Can anyone tell me how to get the last "+" that appears on the console from this code:

import java.util.Scanner;
public class Power2 {
    public static void main(String[] args){
        Scanner input = new Scanner(System.in);
        System.out.println("Valor [1..2^31] ?"); 
        int valor = input.nextInt();
        for(int i=0;valor<0;i++){
            System.out.println("Valor [1..2^31] ?"); 
            valor=input.nextInt();
        }
        int[] array=new int[31];
        int[] arrayvalor=new int[31];
        int resto;
        int ndivisoes=0;

        for(int i=0;valor>0;i++){    
            resto=(valor%2);
            System.out.println("resto= "+resto);
            valor=valor/2;
            System.out.println(valor);
            array[i]=resto;
            ndivisoes=i;
            arrayvalor[i]=valor;
            //System.out.println(arrayvalor[i]);
            //System.out.println("i= "+i);
        }
        int count=ndivisoes;

        for(int j=ndivisoes;j>=0;j--){
            String soma=" ";
            if(array[j]==1){
                if(j==0){
                    soma=" ";
                    System.out.print(2+"^"+j+soma);    
                }else{
                    soma="+";
                    System.out.print(2+"^"+j+soma);

                }                      
            }
        }
    }
}

4 answers

2


Simplified solution:

   ...
}
int count=ndivisoes;
// Mantive a linha acima, que não é usada, apenas para você ver de onde eu comecei o código.

String soma="";
for(int j=ndivisoes;j>=0;j--){
    if(array[j]==1){
        System.out.print(soma+"2^"+j);
        soma="+"; // por estética pode usar soma=" + "; se preferir
    }
}

Click here to see the result in IDEONE.

  • For 6 the result was 2^2+2^1+ with the + at the end. Nothing is missing from the code?

  • 2

    @Lucasnunes with this code that I posted, it is impossible a "+" at the end. Make sure to copy and paste it in its entirety to test.

0

From what I understand of your code, it works well when the lowest value of j for which array[j] == 1 is 0, and works badly (displays the + a further) when the smaller j for which array[j] == 1 is > 0.

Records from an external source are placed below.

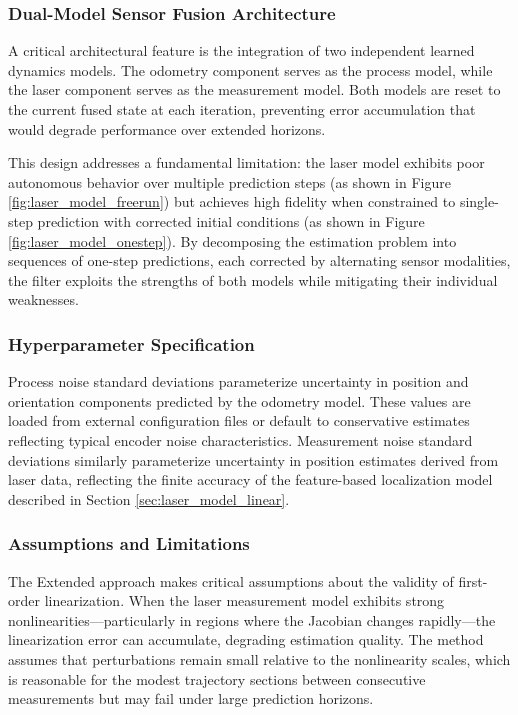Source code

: \documentclass[conference]{IEEEtran}
\begin{document}
\subsubsection{Dual-Model Sensor Fusion Architecture}

A critical architectural feature is the integration of two independent learned dynamics models. The odometry component serves as the process model, while the laser component serves as the measurement model. Both models are reset to the current fused state at each iteration, preventing error accumulation that would degrade performance over extended horizons.

This design addresses a fundamental limitation: the laser model exhibits poor autonomous behavior over multiple prediction steps (as shown in Figure \ref{fig:laser_model_freerun}) but achieves high fidelity when constrained to single-step prediction with corrected initial conditions (as shown in Figure \ref{fig:laser_model_onestep}). By decomposing the estimation problem into sequences of one-step predictions, each corrected by alternating sensor modalities, the filter exploits the strengths of both models while mitigating their individual weaknesses.

\subsubsection{Hyperparameter Specification}

Process noise standard deviations parameterize uncertainty in position and orientation components predicted by the odometry model. These values are loaded from external configuration files or default to conservative estimates reflecting typical encoder noise characteristics. Measurement noise standard deviations similarly parameterize uncertainty in position estimates derived from laser data, reflecting the finite accuracy of the feature-based localization model described in Section \ref{sec:laser_model_linear}.

\subsubsection{Assumptions and Limitations}

The Extended approach makes critical assumptions about the validity of first-order linearization. When the laser measurement model exhibits strong nonlinearities—particularly in regions where the Jacobian changes rapidly—the linearization error can accumulate, degrading estimation quality. The method assumes that perturbations remain small relative to the nonlinearity scales, which is reasonable for the modest trajectory sections between consecutive measurements but may fail under large prediction horizons.
\end{document}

So you really don’t want to use the condition if (j == 0), and yes if (j == x) where x is the lowest value of j for which array[j] == 1.

My suggestion is that you create a method that you receive as a parameter array and returns the lowest position of array for which array[posição] == 1, and use this result in your if.

I don’t know if my logic is the best way to do it, but it illustrates the problem and you can work on the code to improve it from what this logic is evidencing.

0

You can solve this problem by not adding + and instead add spaces. Then you make a trim() to remove possible spaces after the value and replace the spaces by +.

I did the following here:

    String soma=" ";

    for(int j=ndivisoes;j>=0;j--)
    {
        if(array[j]==1)
        {
            soma += "2^" + j + " ";
        }
    }

    soma = soma.trim();
    soma = soma.replace(' ', '+');
    System.out.println(soma);

The exit was:

Valor [1..2^31] ?
6
resto= 0
3
resto= 1
1
resto= 1
0
2^2+2^1

0

There’s no guarantee that array[j] == 1 in the last loop iteration, and this is the necessary condition for you to set the variable soma as " ".

My approach to the problem considers as a special case the first impression on the exit and not the last. Because we know that after something has already been sent to the screen we can put a "+" ahead of the next things we’ll print.

That way just use a flag to signal us when something was printed.

See the fixed algorithm:

boolean foiImpresso = false;
for (int j = ndivisoes; j >= 0; j--) {
    if (array[j] == 1) {
        if (foiImpresso) {
            System.out.print(" + 2^" + j);
        } else {
            System.out.print("2^" + j);
            foiImpresso = true;
        }
    }
}

See that the variable soma was not used as it is completely unnecessary. Note that I have not tested this algorithm, I am just assuming that it is correct.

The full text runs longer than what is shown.